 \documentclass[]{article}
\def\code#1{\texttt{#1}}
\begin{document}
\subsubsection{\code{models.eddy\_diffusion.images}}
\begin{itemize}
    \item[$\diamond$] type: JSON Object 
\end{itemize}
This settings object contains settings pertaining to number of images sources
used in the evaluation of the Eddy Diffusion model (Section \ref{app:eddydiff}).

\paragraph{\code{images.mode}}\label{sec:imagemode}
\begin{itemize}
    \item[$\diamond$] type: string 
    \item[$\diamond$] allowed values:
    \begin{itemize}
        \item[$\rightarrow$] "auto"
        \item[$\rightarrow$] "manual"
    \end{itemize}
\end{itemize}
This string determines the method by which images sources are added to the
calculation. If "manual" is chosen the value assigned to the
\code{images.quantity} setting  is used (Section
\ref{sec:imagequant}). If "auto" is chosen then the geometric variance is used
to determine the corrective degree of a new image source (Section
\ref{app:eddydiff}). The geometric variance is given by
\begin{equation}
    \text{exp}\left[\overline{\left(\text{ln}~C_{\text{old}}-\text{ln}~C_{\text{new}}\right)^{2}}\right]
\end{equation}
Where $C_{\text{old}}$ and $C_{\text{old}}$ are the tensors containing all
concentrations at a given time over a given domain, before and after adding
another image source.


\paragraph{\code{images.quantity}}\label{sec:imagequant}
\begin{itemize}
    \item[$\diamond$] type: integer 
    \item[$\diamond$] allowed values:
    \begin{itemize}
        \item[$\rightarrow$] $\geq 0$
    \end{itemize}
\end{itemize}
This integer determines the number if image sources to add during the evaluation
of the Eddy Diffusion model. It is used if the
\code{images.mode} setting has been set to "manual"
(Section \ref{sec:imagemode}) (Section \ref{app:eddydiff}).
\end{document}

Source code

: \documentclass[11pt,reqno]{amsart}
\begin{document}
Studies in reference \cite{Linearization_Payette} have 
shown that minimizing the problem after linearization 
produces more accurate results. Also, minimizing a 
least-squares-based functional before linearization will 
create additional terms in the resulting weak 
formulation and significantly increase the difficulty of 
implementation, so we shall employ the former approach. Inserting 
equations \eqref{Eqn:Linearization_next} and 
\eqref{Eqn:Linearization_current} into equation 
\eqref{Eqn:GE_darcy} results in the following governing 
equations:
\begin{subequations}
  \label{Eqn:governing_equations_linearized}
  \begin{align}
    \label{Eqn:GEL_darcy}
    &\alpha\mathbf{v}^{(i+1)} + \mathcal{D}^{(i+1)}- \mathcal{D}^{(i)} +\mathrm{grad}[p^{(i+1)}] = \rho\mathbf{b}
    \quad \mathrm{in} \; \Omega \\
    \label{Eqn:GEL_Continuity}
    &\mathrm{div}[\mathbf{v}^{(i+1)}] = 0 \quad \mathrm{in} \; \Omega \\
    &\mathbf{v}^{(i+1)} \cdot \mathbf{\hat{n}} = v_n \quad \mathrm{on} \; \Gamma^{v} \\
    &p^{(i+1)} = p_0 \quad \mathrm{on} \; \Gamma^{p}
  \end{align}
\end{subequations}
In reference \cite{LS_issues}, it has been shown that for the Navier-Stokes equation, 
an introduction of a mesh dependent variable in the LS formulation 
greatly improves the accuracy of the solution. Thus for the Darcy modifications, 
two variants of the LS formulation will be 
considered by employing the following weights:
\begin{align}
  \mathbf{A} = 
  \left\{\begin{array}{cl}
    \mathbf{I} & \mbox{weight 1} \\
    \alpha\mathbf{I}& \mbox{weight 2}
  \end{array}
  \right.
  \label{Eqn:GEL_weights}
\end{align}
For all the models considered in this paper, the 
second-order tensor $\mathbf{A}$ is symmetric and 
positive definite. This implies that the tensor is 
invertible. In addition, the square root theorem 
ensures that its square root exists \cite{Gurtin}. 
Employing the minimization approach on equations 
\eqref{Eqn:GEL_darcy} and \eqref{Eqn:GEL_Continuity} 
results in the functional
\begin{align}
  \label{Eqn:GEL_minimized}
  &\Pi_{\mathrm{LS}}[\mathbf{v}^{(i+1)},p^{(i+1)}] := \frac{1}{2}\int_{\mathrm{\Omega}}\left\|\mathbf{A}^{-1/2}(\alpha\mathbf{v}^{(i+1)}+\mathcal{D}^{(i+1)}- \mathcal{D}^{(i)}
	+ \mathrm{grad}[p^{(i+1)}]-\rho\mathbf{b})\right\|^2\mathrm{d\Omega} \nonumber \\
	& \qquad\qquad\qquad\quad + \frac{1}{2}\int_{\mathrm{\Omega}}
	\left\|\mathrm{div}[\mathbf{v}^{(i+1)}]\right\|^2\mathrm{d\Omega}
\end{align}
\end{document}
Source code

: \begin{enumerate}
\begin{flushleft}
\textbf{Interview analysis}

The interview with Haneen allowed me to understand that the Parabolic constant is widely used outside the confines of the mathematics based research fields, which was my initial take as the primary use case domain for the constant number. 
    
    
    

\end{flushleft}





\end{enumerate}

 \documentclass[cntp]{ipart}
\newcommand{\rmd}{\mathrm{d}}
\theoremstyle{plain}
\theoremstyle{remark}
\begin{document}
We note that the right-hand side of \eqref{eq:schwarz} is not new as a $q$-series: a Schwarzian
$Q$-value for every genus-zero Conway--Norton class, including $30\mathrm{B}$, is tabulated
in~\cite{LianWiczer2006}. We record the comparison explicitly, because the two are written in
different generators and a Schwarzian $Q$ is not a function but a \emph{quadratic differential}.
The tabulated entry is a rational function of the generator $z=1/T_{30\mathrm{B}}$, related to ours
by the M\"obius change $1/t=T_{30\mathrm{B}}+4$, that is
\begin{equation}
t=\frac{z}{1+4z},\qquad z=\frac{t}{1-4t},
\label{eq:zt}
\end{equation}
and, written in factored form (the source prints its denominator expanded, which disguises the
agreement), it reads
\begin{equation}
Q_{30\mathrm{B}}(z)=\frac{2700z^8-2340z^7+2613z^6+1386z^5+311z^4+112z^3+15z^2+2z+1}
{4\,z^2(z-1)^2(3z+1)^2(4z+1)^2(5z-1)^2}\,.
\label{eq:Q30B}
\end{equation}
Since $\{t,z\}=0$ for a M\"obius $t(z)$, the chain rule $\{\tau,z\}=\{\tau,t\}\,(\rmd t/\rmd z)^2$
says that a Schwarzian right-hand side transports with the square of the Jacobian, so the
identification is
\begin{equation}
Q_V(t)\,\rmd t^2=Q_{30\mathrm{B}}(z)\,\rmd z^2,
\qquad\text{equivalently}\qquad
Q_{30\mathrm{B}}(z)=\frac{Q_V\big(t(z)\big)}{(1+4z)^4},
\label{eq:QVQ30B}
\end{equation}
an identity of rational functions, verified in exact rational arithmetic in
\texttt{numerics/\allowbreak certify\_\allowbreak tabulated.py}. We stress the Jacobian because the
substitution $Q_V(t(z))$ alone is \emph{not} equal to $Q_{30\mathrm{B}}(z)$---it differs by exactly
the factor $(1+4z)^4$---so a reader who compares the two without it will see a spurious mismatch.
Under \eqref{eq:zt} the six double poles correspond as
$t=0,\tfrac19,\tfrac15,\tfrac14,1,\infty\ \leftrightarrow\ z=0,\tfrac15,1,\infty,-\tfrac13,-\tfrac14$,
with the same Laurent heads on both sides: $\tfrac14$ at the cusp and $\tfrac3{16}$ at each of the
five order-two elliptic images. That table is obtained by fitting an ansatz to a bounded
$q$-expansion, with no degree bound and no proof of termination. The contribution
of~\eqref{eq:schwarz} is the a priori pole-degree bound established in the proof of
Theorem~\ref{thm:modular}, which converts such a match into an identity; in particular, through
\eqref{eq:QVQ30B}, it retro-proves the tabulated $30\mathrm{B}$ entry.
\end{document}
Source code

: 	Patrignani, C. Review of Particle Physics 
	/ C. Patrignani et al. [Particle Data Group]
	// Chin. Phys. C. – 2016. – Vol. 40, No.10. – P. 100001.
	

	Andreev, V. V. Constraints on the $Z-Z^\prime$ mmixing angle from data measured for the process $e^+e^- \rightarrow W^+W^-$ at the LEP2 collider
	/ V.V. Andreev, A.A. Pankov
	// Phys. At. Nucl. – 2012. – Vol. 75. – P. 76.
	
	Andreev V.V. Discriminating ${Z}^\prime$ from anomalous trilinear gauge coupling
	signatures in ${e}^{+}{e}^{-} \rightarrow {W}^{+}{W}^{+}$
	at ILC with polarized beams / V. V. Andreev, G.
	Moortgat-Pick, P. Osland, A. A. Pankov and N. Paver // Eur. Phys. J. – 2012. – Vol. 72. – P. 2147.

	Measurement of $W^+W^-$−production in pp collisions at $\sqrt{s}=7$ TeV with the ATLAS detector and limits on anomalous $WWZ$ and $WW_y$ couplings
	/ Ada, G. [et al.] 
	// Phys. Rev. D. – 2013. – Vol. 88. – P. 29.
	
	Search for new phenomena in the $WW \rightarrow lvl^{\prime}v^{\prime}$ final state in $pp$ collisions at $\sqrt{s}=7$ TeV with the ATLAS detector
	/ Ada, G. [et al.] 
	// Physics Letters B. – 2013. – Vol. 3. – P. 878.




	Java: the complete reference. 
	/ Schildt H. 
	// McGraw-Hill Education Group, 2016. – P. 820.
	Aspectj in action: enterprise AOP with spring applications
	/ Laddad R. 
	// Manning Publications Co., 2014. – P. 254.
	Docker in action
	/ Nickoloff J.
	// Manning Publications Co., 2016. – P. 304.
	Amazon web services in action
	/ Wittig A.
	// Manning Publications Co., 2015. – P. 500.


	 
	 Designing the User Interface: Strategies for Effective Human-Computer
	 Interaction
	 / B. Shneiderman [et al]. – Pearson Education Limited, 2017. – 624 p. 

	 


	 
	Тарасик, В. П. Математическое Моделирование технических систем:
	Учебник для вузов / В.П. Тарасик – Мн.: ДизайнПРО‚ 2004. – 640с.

══════

Transcribe the records above from the line holding "Aspectj in action: enterprise" down to the line holding "2017. – 624 p.", inclusive, without adding anything.

	Aspectj in action: enterprise AOP with spring applications
	/ Laddad R. 
	// Manning Publications Co., 2014. – P. 254.
	Docker in action
	/ Nickoloff J.
	// Manning Publications Co., 2016. – P. 304.
	Amazon web services in action
	/ Wittig A.
	// Manning Publications Co., 2015. – P. 500.


	 
	 Designing the User Interface: Strategies for Effective Human-Computer
	 Interaction
	 / B. Shneiderman [et al]. – Pearson Education Limited, 2017. – 624 p. 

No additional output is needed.